ASSIGNED TASK: Every record is to be returned as written, with no omissions.

START DATA FOR PROCESSING

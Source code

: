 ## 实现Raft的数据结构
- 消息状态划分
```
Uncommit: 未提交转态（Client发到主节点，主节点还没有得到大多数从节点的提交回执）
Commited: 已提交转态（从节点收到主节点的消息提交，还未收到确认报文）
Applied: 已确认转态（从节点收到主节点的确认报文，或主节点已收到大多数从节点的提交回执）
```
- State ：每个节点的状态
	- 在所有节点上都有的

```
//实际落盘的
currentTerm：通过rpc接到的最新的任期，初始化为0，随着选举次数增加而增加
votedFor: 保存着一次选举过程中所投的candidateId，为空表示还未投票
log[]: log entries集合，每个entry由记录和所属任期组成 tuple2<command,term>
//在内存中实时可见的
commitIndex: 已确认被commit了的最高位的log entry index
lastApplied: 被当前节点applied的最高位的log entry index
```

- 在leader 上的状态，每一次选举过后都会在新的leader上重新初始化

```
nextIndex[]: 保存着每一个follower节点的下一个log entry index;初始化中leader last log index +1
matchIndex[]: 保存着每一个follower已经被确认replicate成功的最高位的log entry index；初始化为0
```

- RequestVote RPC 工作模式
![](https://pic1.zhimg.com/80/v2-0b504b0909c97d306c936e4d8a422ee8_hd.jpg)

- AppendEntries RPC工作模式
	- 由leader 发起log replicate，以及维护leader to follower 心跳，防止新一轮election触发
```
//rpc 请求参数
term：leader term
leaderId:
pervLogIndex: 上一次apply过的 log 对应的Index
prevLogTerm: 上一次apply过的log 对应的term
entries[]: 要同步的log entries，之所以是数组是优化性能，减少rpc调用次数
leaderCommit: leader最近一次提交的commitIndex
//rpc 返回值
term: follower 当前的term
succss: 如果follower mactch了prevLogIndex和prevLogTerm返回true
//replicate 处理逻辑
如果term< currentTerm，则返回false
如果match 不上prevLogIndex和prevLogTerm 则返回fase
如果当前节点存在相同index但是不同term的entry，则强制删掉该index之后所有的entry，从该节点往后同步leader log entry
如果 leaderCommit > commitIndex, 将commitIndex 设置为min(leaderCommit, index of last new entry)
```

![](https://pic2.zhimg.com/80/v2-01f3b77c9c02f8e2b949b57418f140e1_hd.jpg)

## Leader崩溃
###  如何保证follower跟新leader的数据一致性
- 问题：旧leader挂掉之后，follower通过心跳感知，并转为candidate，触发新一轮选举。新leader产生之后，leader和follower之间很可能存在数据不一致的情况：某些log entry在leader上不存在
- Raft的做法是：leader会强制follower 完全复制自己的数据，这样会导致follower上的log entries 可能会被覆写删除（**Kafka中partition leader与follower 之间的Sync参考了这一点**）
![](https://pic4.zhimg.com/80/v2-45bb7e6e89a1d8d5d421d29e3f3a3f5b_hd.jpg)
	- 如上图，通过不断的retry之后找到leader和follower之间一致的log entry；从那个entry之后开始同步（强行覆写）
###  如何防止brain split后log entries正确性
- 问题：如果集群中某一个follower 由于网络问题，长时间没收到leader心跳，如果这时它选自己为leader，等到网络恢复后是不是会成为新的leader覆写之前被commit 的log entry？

END DATA FOR PROCESSING

ANSWER SECTION:
Source code

: ## 实现Raft的数据结构
- 消息状态划分
```
Uncommit: 未提交转态（Client发到主节点，主节点还没有得到大多数从节点的提交回执）
Commited: 已提交转态（从节点收到主节点的消息提交，还未收到确认报文）
Applied: 已确认转态（从节点收到主节点的确认报文，或主节点已收到大多数从节点的提交回执）
```
- State ：每个节点的状态
	- 在所有节点上都有的

```
//实际落盘的
currentTerm：通过rpc接到的最新的任期，初始化为0，随着选举次数增加而增加
votedFor: 保存着一次选举过程中所投的candidateId，为空表示还未投票
log[]: log entries集合，每个entry由记录和所属任期组成 tuple2<command,term>
//在内存中实时可见的
commitIndex: 已确认被commit了的最高位的log entry index
lastApplied: 被当前节点applied的最高位的log entry index
```

- 在leader 上的状态，每一次选举过后都会在新的leader上重新初始化

```
nextIndex[]: 保存着每一个follower节点的下一个log entry index;初始化中leader last log index +1
matchIndex[]: 保存着每一个follower已经被确认replicate成功的最高位的log entry index；初始化为0
```

- RequestVote RPC 工作模式
![](https://pic1.zhimg.com/80/v2-0b504b0909c97d306c936e4d8a422ee8_hd.jpg)

- AppendEntries RPC工作模式
	- 由leader 发起log replicate，以及维护leader to follower 心跳，防止新一轮election触发
```
//rpc 请求参数
term：leader term
leaderId:
pervLogIndex: 上一次apply过的 log 对应的Index
prevLogTerm: 上一次apply过的log 对应的term
entries[]: 要同步的log entries，之所以是数组是优化性能，减少rpc调用次数
leaderCommit: leader最近一次提交的commitIndex
//rpc 返回值
term: follower 当前的term
succss: 如果follower mactch了prevLogIndex和prevLogTerm返回true
//replicate 处理逻辑
如果term< currentTerm，则返回false
如果match 不上prevLogIndex和prevLogTerm 则返回fase
如果当前节点存在相同index但是不同term的entry，则强制删掉该index之后所有的entry，从该节点往后同步leader log entry
如果 leaderCommit > commitIndex, 将commitIndex 设置为min(leaderCommit, index of last new entry)
```

![](https://pic2.zhimg.com/80/v2-01f3b77c9c02f8e2b949b57418f140e1_hd.jpg)

## Leader崩溃
###  如何保证follower跟新leader的数据一致性
- 问题：旧leader挂掉之后，follower通过心跳感知，并转为candidate，触发新一轮选举。新leader产生之后，leader和follower之间很可能存在数据不一致的情况：某些log entry在leader上不存在
- Raft的做法是：leader会强制follower 完全复制自己的数据，这样会导致follower上的log entries 可能会被覆写删除（**Kafka中partition leader与follower 之间的Sync参考了这一点**）
![](https://pic4.zhimg.com/80/v2-45bb7e6e89a1d8d5d421d29e3f3a3f5b_hd.jpg)
	- 如上图，通过不断的retry之后找到leader和follower之间一致的log entry；从那个entry之后开始同步（强行覆写）
###  如何防止brain split后log entries正确性
- 问题：如果集群中某一个follower 由于网络问题，长时间没收到leader心跳，如果这时它选自己为leader，等到网络恢复后是不是会成为新的leader覆写之前被commit 的log entry？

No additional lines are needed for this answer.